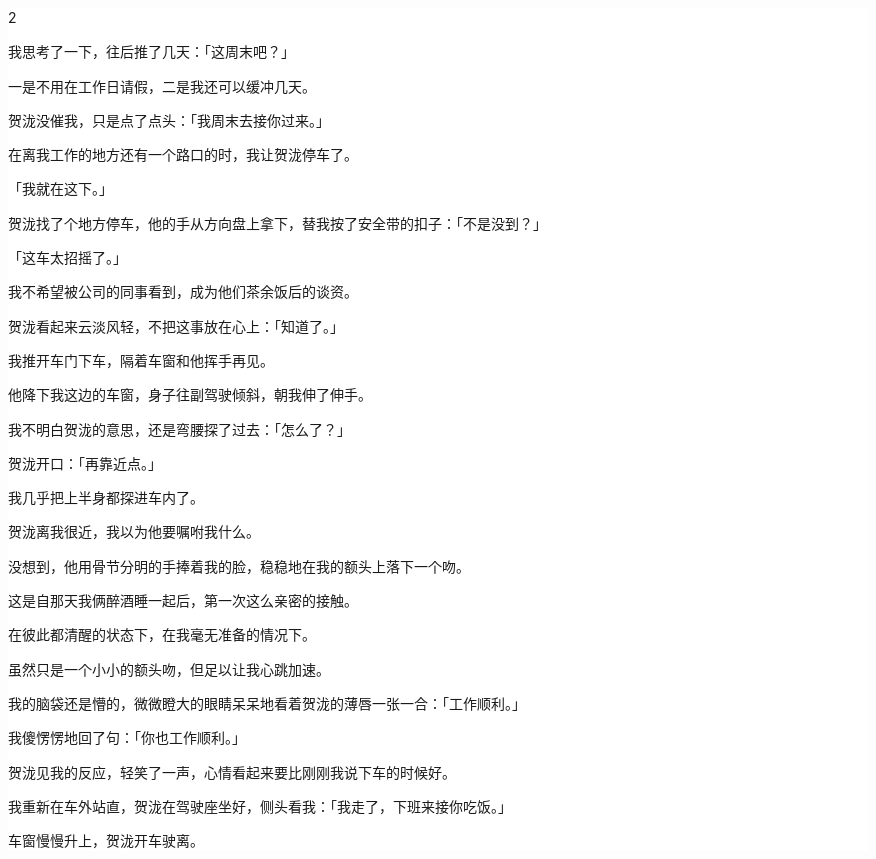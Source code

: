 2


我思考了一下，往后推了几天：「这周末吧？」


一是不用在工作日请假，二是我还可以缓冲几天。


贺泷没催我，只是点了点头：「我周末去接你过来。」


在离我工作的地方还有一个路口的时，我让贺泷停车了。


「我就在这下。」


贺泷找了个地方停车，他的手从方向盘上拿下，替我按了安全带的扣子：「不是没到？」


「这车太招摇了。」


我不希望被公司的同事看到，成为他们茶余饭后的谈资。


贺泷看起来云淡风轻，不把这事放在心上：「知道了。」


我推开车门下车，隔着车窗和他挥手再见。


他降下我这边的车窗，身子往副驾驶倾斜，朝我伸了伸手。


我不明白贺泷的意思，还是弯腰探了过去：「怎么了？」


贺泷开口：「再靠近点。」


我几乎把上半身都探进车内了。


贺泷离我很近，我以为他要嘱咐我什么。


没想到，他用骨节分明的手捧着我的脸，稳稳地在我的额头上落下一个吻。


这是自那天我俩醉酒睡一起后，第一次这么亲密的接触。


在彼此都清醒的状态下，在我毫无准备的情况下。


虽然只是一个小小的额头吻，但足以让我心跳加速。


我的脑袋还是懵的，微微瞪大的眼睛呆呆地看着贺泷的薄唇一张一合：「工作顺利。」


我傻愣愣地回了句：「你也工作顺利。」


贺泷见我的反应，轻笑了一声，心情看起来要比刚刚我说下车的时候好。


我重新在车外站直，贺泷在驾驶座坐好，侧头看我：「我走了，下班来接你吃饭。」


车窗慢慢升上，贺泷开车驶离。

### [Assignment]
The answer should be an exact copy of the lines from the one containing "一是不用在工作日请假，二是我还可以缓冲几天。" through the last line of the entries, both included.

### [Answer area]
一是不用在工作日请假，二是我还可以缓冲几天。


贺泷没催我，只是点了点头：「我周末去接你过来。」


在离我工作的地方还有一个路口的时，我让贺泷停车了。


「我就在这下。」


贺泷找了个地方停车，他的手从方向盘上拿下，替我按了安全带的扣子：「不是没到？」


「这车太招摇了。」


我不希望被公司的同事看到，成为他们茶余饭后的谈资。


贺泷看起来云淡风轻，不把这事放在心上：「知道了。」


我推开车门下车，隔着车窗和他挥手再见。


他降下我这边的车窗，身子往副驾驶倾斜，朝我伸了伸手。


我不明白贺泷的意思，还是弯腰探了过去：「怎么了？」


贺泷开口：「再靠近点。」


我几乎把上半身都探进车内了。


贺泷离我很近，我以为他要嘱咐我什么。


没想到，他用骨节分明的手捧着我的脸，稳稳地在我的额头上落下一个吻。


这是自那天我俩醉酒睡一起后，第一次这么亲密的接触。


在彼此都清醒的状态下，在我毫无准备的情况下。


虽然只是一个小小的额头吻，但足以让我心跳加速。


我的脑袋还是懵的，微微瞪大的眼睛呆呆地看着贺泷的薄唇一张一合：「工作顺利。」


我傻愣愣地回了句：「你也工作顺利。」


贺泷见我的反应，轻笑了一声，心情看起来要比刚刚我说下车的时候好。


我重新在车外站直，贺泷在驾驶座坐好，侧头看我：「我走了，下班来接你吃饭。」


车窗慢慢升上，贺泷开车驶离。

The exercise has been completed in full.